É a produção de uma arte-espelho, feita para que a outra se
reconheça e se sinta parte, que contribui não só para aumentar a segurança
feminina de ganhar as ruas, mas para estimular o empoderamento e a
autoaceitação. "Eu sempre retratei mulheres, para que elas pudessem se ver
na minha arte. Quando passei pela transição capilar, passei a pintar mulheres e
crianças negras. Um trabalho que fiz no Cuca Jangurussu me marca muito. Uma mãe
relatou que a filha viu o mural e disse 'ó, mãe, parece comigo!'. Era o grafite
de uma menina negra".
O grito contra o racismo é só uma das diversas bandeiras hasteadas
por mulheres que, apesar de unidas, devem ser reconhecidas em suas
especificidades, como ressalta Cecí Shiki, artista urbana há dez dos 35 anos de
vida. "A arte feita por mulheres comunica uma invisibilidade, necessidades
muito próprias do nosso corpo, da maternidade pra quem escolhe ser mãe, do que
é imposto e que não aceitamos mais, de um chacoalhar da masculinidade, de
denunciar o machismo", sentencia.
Ocupar
Presença que, tantas vezes,
ainda é interceptada pela prepotência masculina. "Os caras se sentem à
vontade pra chegar e opinar sobre o seu trabalho, como se você não tivesse
conhecimento da técnica ou do conceito. Existe um desrespeito ao espaço da
mulher. A rua e o público sempre pertenceram a eles, e a mulher sempre foi
relegada ao lar. Mas, hoje, temos visibilidade maior, tanto com mais trabalhos
expostos como por movimentos de ocupação: grafitar, caminhar, andar de
bicicleta são formas de ver mais mulheres ocupando", aponta Ceci.

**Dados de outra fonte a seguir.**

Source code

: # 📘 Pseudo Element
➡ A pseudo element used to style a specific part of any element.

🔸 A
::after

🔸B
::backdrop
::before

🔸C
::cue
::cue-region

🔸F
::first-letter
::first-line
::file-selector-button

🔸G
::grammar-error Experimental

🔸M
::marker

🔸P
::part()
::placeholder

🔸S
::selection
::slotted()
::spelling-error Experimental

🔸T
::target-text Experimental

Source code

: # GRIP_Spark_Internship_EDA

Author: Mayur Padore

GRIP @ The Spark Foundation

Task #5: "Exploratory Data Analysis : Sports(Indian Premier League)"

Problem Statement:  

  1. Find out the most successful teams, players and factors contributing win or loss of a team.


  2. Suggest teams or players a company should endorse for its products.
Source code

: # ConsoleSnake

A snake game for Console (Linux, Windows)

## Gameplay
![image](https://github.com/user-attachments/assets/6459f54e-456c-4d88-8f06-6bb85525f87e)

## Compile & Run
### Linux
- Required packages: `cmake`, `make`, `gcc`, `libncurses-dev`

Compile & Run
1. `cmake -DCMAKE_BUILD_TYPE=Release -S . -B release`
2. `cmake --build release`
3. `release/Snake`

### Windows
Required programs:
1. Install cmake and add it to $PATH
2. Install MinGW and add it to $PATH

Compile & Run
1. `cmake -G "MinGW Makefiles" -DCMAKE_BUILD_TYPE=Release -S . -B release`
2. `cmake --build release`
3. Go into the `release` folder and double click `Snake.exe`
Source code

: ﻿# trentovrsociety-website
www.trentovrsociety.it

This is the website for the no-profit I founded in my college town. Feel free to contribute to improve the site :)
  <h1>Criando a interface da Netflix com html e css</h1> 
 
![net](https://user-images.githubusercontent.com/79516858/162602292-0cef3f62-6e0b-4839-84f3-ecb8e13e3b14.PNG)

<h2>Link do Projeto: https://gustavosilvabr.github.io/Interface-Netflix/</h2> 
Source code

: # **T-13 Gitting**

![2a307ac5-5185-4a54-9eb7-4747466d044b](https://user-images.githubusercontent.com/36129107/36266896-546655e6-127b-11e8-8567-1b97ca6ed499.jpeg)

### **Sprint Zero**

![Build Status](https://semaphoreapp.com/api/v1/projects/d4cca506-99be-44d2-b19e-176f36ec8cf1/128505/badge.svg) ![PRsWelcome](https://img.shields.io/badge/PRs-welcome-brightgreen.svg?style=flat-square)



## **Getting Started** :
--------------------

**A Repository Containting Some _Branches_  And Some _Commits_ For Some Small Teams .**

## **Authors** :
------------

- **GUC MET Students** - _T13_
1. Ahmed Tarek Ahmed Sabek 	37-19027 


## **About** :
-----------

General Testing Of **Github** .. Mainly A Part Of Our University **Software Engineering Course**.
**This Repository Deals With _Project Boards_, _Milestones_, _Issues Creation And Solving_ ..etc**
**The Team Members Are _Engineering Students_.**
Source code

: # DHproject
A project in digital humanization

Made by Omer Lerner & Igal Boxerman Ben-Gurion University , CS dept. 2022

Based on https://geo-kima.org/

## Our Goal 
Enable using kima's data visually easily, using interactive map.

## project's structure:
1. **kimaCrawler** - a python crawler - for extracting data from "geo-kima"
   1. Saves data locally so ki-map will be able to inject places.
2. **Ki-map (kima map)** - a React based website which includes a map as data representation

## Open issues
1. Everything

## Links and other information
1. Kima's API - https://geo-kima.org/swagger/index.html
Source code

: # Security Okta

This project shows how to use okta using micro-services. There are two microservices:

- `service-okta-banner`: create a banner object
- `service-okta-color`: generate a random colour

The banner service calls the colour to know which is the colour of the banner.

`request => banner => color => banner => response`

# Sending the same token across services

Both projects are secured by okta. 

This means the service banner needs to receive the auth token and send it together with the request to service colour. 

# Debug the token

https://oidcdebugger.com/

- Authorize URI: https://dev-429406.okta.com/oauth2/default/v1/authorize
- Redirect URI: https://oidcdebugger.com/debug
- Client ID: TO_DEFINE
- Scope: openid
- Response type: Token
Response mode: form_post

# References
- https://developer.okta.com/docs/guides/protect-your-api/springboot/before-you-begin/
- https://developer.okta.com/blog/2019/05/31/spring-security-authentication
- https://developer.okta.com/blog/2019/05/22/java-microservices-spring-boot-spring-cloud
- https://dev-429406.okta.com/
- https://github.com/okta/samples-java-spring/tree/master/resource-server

Para a grafiteira Tereza Dequinta, 32, uma das integrantes do
coletivo Acidum e dos nomes mais conhecidos do grafite cearense, a quantidade
de meninas se apropriando da arte urbana como forma de se comunicar aumentou,
mas ainda é necessário mais incentivo e grupos formados por elas.
"Começamos a perder o medo de sair sozinhas, mas ainda é difícil, tem um
pouco de resistência. A gente acaba saindo na rua mais no coletivo, porque é um
tanto tranquilo. Porém, acredito na mudança. Até os festivais estão pensando
sobre uma organização que seja igualitária".